Task input Block Start

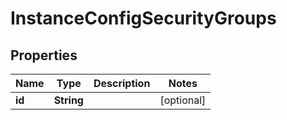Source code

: 

# InstanceConfigSecurityGroups

## Properties

Name | Type | Description | Notes
------------ | ------------- | ------------- | -------------
**id** | **String** |  |  [optional]



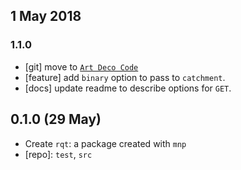 ## 1 May 2018

### 1.1.0

- [git] move to [`Art Deco Code`](https://artdeco.bz)
- [feature] add `binary` option to pass to `catchment`.
- [docs] update readme to describe options for `GET`.

## 0.1.0 (29 May)

- Create `rqt`: a package created with `mnp`
- [repo]: `test`, `src`
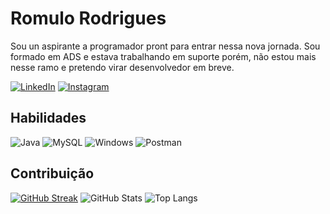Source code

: #  Romulo Rodrigues
Sou un aspirante a programador pront para entrar nessa nova jornada.
Sou formado em ADS e estava trabalhando em suporte porém, não estou mais nesse ramo e pretendo virar desenvolvedor em breve.

[![LinkedIn](https://img.shields.io/badge/LinkedIn-0077B5?style=for-the-badge&logo=linkedin&logoColor=white)](https://www.linkedin.com/in/romulo-rodrigues-8a932a190)
[![Instagram](https://img.shields.io/badge/-Instagram-%23E4405F?style=for-the-badge&logo=instagram&logoColor=white)](https://www.instagram.com/rromulo.7/)

## Habilidades

![Java](https://img.shields.io/badge/java-%23ED8B00.svg?style=for-the-badge&logo=openjdk&logoColor=white)
![MySQL](https://img.shields.io/badge/MySQL-00000F?style=for-the-badge&logo=mysql&logoColor=white)
![Windows](https://img.shields.io/badge/Windows-000?style=for-the-badge&logo=windows&logoColor=2CA5E0)
![Postman](https://img.shields.io/badge/Postman-FF6C37.svg?style=for-the-badge&logo=Postman&logoColor=white)

## Contribuição
[![GitHub Streak](https://streak-stats.demolab.com/?user=RAR27&theme=bear&background=000&border=30A3DC&dates=FFF)](https://git.io/streak-stats)
![GitHub Stats](https://github-readme-stats.vercel.app/api?username=RAR27&theme=transparent&bg_color=000&border_color=30A3DC&show_icons=true&icon_color=30A3DC&title_color=E94D5F&text_color=FFF)
![Top Langs](https://github-readme-stats-git-masterrstaa-rickstaa.vercel.app/api/top-langs/?username=RAR27&bg_color=000&border_color=30A3DC&title_color=E94D5F&text_color=FFF)

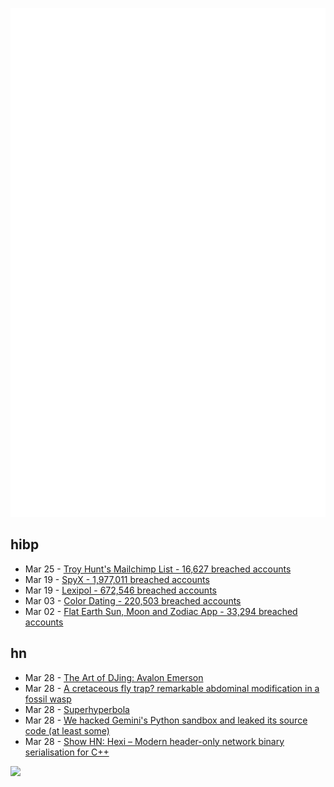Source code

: ![Metrics](https://raw.githubusercontent.com/phixion/phixion/master/metrics.svg)

## hibp

<!--
for https://github.com/phixion/phixion/blob/main/.github/workflows/feeds.yml
-->
<!--START_SECTION:haveibeenpwnd-->
- Mar 25 - [Troy Hunt's Mailchimp List - 16,627 breached accounts](https://haveibeenpwned.com/PwnedWebsites#TroyHuntMailchimpList)
- Mar 19 - [SpyX - 1,977,011 breached accounts](https://haveibeenpwned.com/PwnedWebsites#SpyX)
- Mar 19 - [Lexipol - 672,546 breached accounts](https://haveibeenpwned.com/PwnedWebsites#Lexipol)
- Mar 03 - [Color Dating - 220,503 breached accounts](https://haveibeenpwned.com/PwnedWebsites#ColorDating)
- Mar 02 - [Flat Earth Sun, Moon and Zodiac App - 33,294 breached accounts](https://haveibeenpwned.com/PwnedWebsites#FlatEarthDave)
<!--END_SECTION:haveibeenpwnd-->

## hn

<!--
for https://github.com/phixion/phixion/blob/main/.github/workflows/feeds.yml
-->
<!--START_SECTION:hn-->
- Mar 28 - [The Art of DJing: Avalon Emerson](https://it.ra.co/features/3392)
- Mar 28 - [A cretaceous fly trap? remarkable abdominal modification in a fossil wasp](https://bmcbiol.biomedcentral.com/articles/10.1186/s12915-025-02190-2)
- Mar 28 - [Superhyperbola](https://www.johndcook.com/blog/2025/03/27/superhyperbola/)
- Mar 28 - [We hacked Gemini's Python sandbox and leaked its source code (at least some)](https://www.landh.tech/blog/20250327-we-hacked-gemini-source-code/)
- Mar 28 - [Show HN: Hexi – Modern header-only network binary serialisation for C++](https://github.com/EmberEmu/Hexi)
<!--END_SECTION:hn-->

<!--
for https://yhype.me
-->
![](https://hit.yhype.me/github/profile?user_id=13013670)

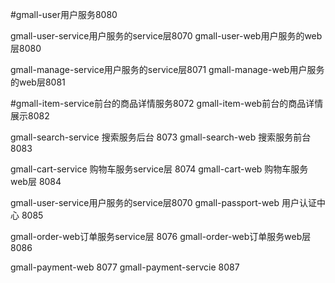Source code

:#gmall-user用户服务8080

gmall-user-service用户服务的service层8070
gmall-user-web用户服务的web层8080

gmall-manage-service用户服务的service层8071
gmall-manage-web用户服务的web层8081

#gmall-item-service前台的商品详情服务8072
gmall-item-web前台的商品详情展示8082

gmall-search-service 搜索服务后台 8073
gmall-search-web 搜索服务前台 8083

gmall-cart-service 购物车服务service层 8074
gmall-cart-web 购物车服务web层 8084

gmall-user-service用户服务的service层8070
gmall-passport-web 用户认证中心 8085

gmall-order-web订单服务service层 8076
gmall-order-web订单服务web层 8086

gmall-payment-web   8077
gmall-payment-servcie 8087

Task input Block End

Directions
From the entries above, list each line with "binary" in it.

Task output
- [feature] add `binary` option to pass to `catchment`.
- Mar 28 - [Show HN: Hexi – Modern header-only network binary serialisation for C++](https://github.com/EmberEmu/Hexi)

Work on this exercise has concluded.